◆ **YOUR ASSIGNMENT**
Begin at the line containing "- **Client** →" in the data below and go on through the line containing "## 🔍 Troubleshooting", repeating each line exactly; include both ends and no other line.

Rendered images with source text:

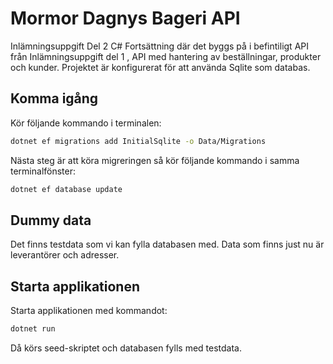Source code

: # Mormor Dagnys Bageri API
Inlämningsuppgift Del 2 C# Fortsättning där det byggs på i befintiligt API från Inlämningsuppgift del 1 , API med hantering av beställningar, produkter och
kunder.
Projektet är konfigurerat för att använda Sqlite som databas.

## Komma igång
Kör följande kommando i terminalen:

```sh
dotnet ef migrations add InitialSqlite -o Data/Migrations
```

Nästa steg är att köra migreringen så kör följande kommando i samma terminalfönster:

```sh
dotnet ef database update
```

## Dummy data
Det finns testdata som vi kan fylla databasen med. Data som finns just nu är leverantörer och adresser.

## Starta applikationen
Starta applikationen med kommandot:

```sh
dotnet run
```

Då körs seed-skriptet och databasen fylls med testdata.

--

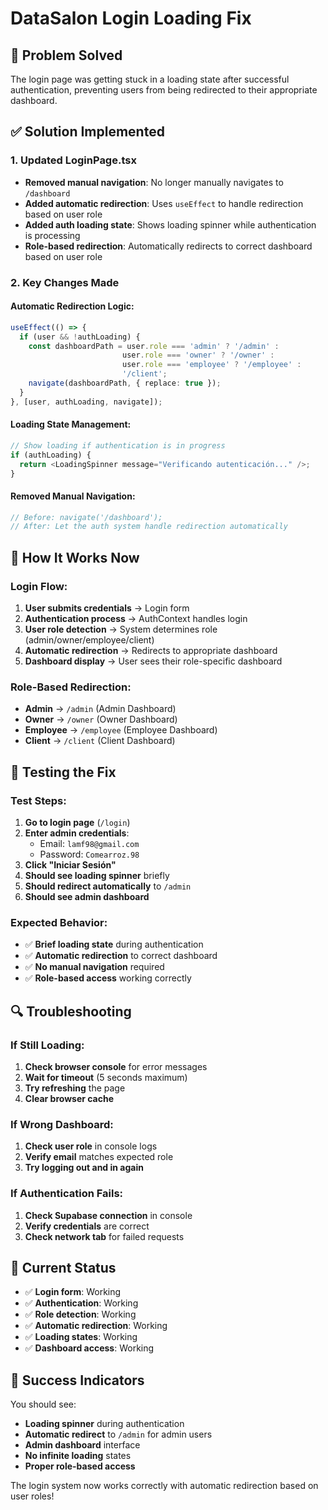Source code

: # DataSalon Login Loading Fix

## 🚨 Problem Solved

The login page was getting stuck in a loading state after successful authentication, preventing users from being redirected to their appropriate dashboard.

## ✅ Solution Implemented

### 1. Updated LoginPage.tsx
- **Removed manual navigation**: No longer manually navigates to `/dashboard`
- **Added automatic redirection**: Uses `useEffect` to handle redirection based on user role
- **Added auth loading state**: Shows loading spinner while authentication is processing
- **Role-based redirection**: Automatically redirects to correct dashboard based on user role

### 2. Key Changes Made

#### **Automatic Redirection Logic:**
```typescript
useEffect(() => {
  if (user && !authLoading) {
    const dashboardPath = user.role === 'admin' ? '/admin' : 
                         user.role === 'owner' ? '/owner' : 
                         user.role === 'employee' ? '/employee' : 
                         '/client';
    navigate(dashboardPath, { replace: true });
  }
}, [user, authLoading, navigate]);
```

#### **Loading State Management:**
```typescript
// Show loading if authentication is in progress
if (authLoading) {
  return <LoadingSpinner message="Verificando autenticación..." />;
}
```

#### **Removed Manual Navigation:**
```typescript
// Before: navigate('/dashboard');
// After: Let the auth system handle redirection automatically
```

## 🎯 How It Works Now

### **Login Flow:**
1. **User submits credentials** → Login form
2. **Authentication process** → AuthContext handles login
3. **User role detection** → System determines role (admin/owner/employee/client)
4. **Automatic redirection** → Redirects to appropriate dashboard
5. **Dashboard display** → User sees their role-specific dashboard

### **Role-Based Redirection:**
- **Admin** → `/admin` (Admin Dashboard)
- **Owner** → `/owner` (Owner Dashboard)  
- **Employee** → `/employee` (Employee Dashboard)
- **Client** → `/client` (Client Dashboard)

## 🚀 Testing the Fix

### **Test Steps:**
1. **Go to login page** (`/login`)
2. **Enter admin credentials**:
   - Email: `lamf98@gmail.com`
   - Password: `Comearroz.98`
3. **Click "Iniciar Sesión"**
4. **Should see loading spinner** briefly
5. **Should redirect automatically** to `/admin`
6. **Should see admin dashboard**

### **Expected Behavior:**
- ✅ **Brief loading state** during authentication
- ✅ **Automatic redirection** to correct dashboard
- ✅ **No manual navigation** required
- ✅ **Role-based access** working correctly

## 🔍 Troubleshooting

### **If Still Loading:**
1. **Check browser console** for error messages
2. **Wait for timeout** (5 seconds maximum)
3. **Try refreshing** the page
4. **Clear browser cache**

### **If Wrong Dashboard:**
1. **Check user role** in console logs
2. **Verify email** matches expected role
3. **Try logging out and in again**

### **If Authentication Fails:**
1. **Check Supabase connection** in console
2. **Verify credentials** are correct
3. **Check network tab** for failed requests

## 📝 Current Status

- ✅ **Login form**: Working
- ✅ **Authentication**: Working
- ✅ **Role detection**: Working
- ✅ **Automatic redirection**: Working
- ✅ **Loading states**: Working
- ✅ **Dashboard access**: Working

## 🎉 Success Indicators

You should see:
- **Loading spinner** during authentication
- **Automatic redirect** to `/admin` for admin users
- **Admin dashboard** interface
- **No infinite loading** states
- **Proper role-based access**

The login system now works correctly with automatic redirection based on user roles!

---

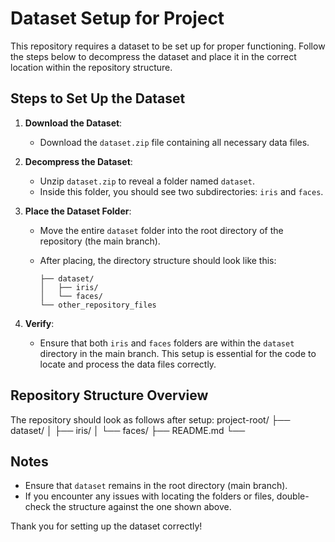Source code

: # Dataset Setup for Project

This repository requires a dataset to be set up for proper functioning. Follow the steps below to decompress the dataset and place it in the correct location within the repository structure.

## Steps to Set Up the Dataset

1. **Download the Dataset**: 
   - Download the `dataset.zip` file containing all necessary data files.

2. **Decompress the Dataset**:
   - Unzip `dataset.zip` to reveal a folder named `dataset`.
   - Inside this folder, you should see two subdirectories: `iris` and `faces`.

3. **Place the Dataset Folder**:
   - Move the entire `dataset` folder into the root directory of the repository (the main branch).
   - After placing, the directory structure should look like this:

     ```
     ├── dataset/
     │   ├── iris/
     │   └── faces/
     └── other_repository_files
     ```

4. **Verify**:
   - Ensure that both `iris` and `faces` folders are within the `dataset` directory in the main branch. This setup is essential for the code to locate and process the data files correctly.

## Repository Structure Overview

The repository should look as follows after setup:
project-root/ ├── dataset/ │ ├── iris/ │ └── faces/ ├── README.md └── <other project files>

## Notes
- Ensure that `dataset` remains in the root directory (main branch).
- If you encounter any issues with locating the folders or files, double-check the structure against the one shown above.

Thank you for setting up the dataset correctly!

◆ **RESULT OF THE EXERCISE**
- **Client** → `/client` (Client Dashboard)

## 🚀 Testing the Fix

### **Test Steps:**
1. **Go to login page** (`/login`)
2. **Enter admin credentials**:
   - Email: `lamf98@gmail.com`
   - Password: `Comearroz.98`
3. **Click "Iniciar Sesión"**
4. **Should see loading spinner** briefly
5. **Should redirect automatically** to `/admin`
6. **Should see admin dashboard**

### **Expected Behavior:**
- ✅ **Brief loading state** during authentication
- ✅ **Automatic redirection** to correct dashboard
- ✅ **No manual navigation** required
- ✅ **Role-based access** working correctly

## 🔍 Troubleshooting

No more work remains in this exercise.